Zombieneighbours wrote:

Pg. 84 of DMG says six to eight medium to hard encounters a day, and list a daily exp budget of 9000 exp per character.

That works out at around 4 medium (4800exp/character) and 2 hard(3800/character), with maybe a quest reward thrown in to push it up to 9000 exp for the day.

The difference between the exp for 10th and 11th level is 2100 exp.

I.E. A 10th level character makes 11th level in 2.3(ish) adventure days.

I have multiplied the amount of exp earned for defeating a monster by 0.4 which means you have to defeat 2.5 times as many creatures to level up. I do give some quest exp

Other house rules:
1. You have to undertake some training to level up at odd levels - this doesn't have to be after getting the exp (ie after becoming level 3 the player knows before they can become level 5 they have to at some stage get some training)
2. Lingering injuries - but I have my own rules on how you get them, what they are and how to remove them.
3. Peak condition benefits - if a PC is rested and has done some training or gained some morale type benefit (ie trained with Master Bob, or listened to a great song) they gain a small edge (one example is "powerful - you may re roll a single damage dice on 3 occasions, another is hardy - you can automatically succeed at a single death save)
4. Limited use items (ie potions, scrolls, some wands) when you use them you roll a d4 on a 1 it's the last use. On any other number there is still some magic left (the players love this, it stresses the unpredictability of magic). Sometimes it's a d6 - if you roll a 1 it drops to a d4 next time (same with d8,d10 etc) (I charge double for PHB healing potions as a result)
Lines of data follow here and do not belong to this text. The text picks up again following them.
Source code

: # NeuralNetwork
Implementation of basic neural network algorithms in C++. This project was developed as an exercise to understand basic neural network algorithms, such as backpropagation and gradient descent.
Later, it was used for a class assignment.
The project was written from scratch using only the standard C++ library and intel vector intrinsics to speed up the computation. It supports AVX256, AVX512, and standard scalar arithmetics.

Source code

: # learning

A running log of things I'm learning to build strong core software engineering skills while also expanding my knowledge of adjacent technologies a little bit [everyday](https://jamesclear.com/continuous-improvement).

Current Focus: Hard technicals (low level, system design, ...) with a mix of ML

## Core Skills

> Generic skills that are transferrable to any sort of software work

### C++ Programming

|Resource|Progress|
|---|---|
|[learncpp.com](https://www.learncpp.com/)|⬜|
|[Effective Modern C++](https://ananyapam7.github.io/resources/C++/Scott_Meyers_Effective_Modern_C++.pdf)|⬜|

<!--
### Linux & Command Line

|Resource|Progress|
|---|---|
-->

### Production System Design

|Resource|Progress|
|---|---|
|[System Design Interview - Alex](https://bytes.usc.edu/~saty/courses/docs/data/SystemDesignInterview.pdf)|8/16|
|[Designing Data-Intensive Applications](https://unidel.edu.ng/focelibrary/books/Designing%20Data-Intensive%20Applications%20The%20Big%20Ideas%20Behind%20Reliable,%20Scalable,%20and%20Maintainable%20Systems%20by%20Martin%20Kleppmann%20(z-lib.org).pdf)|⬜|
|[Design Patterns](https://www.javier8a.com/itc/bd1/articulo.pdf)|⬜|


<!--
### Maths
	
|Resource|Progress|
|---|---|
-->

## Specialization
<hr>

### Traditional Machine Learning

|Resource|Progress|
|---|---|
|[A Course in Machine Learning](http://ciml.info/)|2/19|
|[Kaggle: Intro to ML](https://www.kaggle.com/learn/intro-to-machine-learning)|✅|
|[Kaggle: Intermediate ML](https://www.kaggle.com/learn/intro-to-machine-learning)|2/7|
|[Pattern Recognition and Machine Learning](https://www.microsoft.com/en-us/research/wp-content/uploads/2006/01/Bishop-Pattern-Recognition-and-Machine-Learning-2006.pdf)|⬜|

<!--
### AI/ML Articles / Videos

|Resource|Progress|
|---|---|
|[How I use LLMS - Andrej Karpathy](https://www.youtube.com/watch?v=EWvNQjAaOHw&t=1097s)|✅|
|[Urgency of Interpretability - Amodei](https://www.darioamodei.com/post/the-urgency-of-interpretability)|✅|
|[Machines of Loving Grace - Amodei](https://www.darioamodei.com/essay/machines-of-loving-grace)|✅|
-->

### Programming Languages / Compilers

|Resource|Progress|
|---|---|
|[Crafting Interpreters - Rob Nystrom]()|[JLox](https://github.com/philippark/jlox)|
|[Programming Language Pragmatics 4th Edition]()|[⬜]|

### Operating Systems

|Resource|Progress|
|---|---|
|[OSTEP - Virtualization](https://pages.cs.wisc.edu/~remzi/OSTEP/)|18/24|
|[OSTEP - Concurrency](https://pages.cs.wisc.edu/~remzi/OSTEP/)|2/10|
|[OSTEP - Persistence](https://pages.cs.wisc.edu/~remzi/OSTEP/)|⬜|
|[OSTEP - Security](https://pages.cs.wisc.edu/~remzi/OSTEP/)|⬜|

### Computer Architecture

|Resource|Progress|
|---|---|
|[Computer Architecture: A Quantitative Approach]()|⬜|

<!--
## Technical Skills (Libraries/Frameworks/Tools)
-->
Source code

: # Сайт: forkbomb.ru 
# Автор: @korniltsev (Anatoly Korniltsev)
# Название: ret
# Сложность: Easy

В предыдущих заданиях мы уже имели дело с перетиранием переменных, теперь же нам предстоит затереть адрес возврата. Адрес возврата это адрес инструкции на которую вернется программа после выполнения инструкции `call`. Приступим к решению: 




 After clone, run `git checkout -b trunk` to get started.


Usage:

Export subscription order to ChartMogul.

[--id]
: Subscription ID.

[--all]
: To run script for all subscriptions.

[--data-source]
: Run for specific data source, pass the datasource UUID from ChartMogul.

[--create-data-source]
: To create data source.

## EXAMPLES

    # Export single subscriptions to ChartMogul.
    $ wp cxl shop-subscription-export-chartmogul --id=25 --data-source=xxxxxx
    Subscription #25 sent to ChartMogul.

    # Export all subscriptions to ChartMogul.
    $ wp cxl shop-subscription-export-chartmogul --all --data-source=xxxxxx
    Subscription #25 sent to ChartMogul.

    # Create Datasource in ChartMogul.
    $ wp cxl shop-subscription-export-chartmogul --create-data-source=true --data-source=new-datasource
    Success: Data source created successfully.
Rules 1-3 above and the slow exp is partially to stretch out the time taken in game.


I am planning on using quite a number of optional rules from the DMG, straight out of the box

-foraging (DMG pg.111)
-ecoming lost (DMG pg.111)
-Training to gain levels (DMG pg.131)
-Healer's Kit Dependancy (DMG pg.266)
-Slow Natural Healing (DMG pg.267)
-Rest Variant: Gritty Realism (DMG pg.267)

If I may, I would like to borrow and expand on your idea for limited use items Werecorpse. Also, I like your approach to changing EXP. if I find my players find the increasing time between levels to much, I will consider using that approach instead.